What you should do:
Work through the data below and state how many lines contain "اعمال", giving that number alone.

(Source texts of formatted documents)
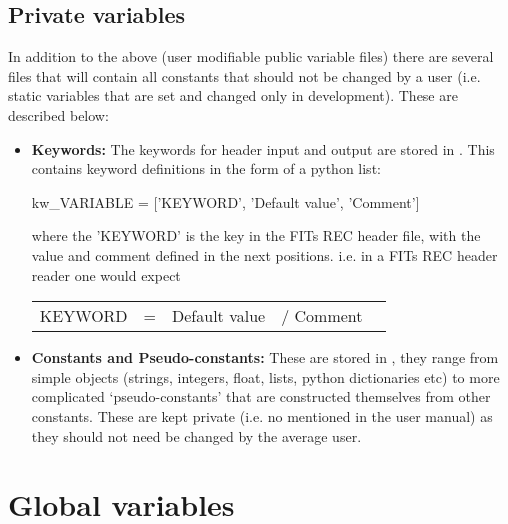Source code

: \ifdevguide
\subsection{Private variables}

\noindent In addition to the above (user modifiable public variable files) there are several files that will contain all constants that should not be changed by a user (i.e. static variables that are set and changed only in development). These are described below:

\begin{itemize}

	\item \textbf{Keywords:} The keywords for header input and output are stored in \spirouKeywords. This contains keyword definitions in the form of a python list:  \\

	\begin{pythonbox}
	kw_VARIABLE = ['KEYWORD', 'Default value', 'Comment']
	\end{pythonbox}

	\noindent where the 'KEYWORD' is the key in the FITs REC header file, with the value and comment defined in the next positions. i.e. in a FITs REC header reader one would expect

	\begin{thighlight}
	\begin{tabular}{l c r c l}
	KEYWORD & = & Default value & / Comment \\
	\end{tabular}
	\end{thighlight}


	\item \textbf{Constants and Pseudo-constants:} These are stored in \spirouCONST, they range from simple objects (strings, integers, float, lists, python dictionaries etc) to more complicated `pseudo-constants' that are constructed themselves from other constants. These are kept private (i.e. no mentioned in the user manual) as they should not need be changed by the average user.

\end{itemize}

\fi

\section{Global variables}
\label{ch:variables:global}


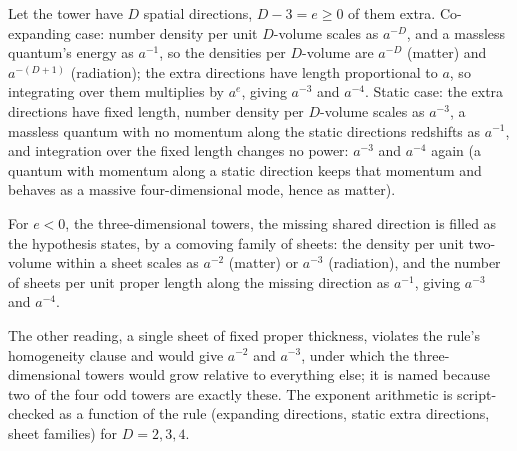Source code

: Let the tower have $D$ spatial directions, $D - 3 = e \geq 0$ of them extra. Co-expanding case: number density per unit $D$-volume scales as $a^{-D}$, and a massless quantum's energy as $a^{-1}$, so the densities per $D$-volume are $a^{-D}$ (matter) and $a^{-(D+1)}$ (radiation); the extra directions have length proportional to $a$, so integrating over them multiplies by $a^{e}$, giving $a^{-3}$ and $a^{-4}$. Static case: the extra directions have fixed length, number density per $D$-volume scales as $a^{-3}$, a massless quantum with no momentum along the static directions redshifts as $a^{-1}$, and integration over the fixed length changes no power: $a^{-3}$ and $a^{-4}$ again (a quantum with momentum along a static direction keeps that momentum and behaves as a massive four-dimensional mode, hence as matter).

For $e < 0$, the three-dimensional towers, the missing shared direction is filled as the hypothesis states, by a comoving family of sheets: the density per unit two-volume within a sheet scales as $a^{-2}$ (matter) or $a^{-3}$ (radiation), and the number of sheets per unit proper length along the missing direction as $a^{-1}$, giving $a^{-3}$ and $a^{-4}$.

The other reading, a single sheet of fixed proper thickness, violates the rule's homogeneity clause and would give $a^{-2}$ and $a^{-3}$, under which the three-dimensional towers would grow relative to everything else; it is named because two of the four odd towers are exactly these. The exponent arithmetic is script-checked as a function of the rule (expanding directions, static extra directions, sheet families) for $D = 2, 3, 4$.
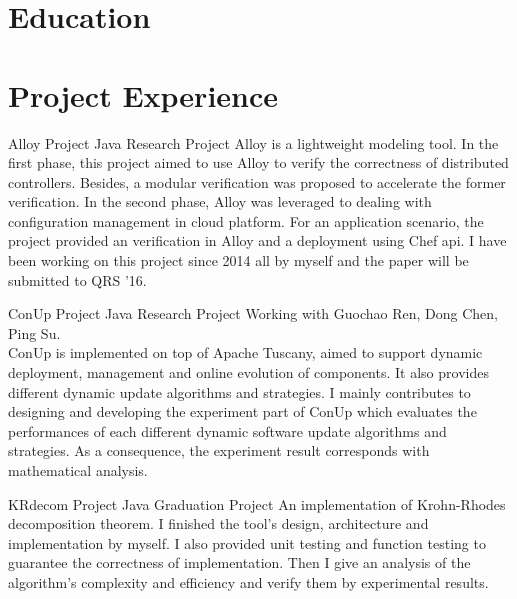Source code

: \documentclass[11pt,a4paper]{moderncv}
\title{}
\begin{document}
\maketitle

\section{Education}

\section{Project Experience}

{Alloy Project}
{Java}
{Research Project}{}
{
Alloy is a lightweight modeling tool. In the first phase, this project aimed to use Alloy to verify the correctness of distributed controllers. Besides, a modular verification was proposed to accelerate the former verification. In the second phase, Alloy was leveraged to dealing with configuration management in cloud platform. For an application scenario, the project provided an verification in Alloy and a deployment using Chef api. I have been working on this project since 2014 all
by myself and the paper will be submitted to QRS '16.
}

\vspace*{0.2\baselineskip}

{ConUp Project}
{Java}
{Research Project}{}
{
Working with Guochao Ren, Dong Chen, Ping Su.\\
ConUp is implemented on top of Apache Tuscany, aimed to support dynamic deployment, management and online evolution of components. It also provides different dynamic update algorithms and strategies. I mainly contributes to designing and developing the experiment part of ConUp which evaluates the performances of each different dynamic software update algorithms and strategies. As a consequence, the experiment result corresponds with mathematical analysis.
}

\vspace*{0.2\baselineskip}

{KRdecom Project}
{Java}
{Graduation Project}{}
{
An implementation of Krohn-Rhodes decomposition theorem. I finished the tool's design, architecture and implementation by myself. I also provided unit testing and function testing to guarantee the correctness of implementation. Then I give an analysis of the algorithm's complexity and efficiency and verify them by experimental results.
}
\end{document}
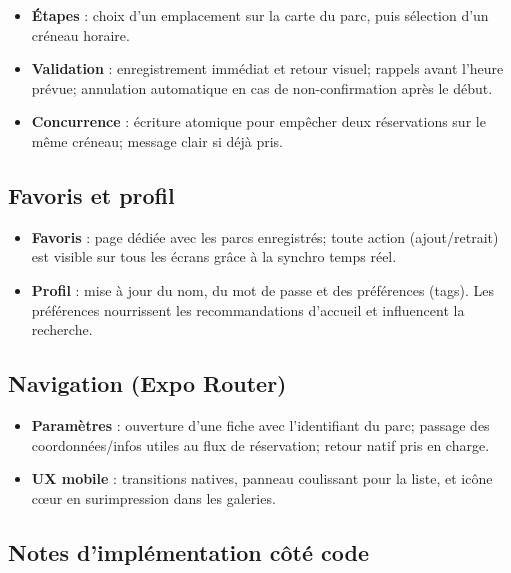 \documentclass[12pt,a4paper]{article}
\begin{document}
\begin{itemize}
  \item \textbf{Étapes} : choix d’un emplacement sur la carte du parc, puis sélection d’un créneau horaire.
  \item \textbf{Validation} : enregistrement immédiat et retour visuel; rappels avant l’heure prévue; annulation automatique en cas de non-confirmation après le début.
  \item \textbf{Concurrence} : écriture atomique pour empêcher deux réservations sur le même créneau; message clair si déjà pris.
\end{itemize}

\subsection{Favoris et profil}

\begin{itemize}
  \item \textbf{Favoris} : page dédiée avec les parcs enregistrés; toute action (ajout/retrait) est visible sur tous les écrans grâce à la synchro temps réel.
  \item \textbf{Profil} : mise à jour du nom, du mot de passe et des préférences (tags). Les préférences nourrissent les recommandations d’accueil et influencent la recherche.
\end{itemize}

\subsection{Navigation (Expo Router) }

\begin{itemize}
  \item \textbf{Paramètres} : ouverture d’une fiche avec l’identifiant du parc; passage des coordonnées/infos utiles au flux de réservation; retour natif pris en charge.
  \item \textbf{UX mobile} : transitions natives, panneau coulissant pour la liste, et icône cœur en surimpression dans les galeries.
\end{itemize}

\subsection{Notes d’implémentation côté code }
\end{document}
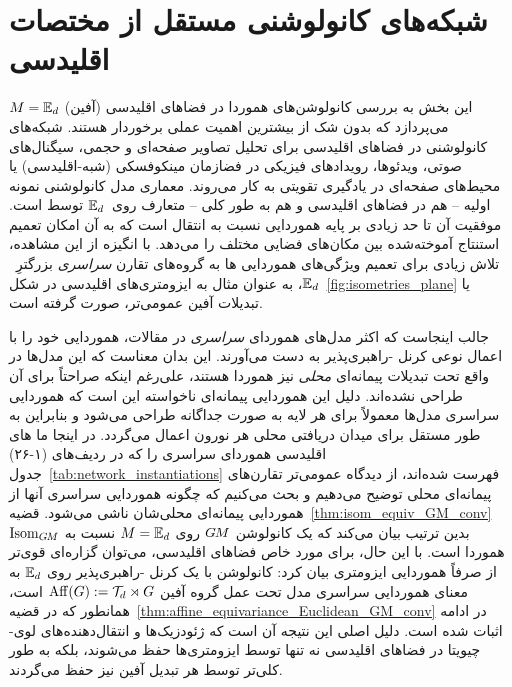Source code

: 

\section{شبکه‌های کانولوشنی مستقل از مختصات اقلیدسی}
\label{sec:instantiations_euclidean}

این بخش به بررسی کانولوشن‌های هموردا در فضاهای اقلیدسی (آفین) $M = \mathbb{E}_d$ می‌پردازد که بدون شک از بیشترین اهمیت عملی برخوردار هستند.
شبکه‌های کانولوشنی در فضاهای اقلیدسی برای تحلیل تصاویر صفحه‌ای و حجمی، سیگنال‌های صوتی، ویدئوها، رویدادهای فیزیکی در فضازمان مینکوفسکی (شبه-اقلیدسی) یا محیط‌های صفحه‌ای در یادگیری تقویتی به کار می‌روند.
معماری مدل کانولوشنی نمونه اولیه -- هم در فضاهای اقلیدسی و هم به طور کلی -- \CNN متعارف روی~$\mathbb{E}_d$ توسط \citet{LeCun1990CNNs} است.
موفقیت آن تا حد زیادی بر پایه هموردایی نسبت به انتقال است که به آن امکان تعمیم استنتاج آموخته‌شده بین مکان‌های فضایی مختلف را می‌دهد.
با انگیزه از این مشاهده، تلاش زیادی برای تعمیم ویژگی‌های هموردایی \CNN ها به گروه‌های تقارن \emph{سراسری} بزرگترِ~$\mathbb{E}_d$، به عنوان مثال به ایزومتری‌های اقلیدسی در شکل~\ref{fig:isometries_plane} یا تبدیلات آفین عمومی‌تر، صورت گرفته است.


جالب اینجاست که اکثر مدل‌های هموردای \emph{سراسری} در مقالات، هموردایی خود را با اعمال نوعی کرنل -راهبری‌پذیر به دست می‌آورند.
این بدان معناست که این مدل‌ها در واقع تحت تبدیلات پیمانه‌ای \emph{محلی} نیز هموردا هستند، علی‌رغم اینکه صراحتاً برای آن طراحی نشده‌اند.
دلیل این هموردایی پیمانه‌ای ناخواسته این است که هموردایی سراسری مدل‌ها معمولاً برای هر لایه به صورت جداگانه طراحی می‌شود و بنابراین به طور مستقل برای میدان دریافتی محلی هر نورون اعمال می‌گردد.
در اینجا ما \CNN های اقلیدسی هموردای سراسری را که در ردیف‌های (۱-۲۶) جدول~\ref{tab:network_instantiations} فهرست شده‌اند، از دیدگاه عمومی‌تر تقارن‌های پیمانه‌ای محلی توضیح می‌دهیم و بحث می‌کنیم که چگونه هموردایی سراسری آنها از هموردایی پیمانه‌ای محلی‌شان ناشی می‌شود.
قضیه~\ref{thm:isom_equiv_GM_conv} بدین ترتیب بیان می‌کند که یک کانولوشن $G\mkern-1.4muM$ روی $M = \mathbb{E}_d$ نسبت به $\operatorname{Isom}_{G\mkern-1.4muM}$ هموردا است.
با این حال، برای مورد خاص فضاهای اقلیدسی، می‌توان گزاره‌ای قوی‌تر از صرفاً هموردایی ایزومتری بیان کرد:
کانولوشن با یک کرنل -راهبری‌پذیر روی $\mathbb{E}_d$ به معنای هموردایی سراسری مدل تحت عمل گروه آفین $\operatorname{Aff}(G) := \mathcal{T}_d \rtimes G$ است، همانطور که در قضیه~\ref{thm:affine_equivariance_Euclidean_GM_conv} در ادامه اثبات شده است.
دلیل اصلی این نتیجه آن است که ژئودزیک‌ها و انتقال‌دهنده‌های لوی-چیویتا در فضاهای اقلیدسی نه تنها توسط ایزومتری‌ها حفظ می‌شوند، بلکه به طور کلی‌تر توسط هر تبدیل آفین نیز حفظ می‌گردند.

Task response:
2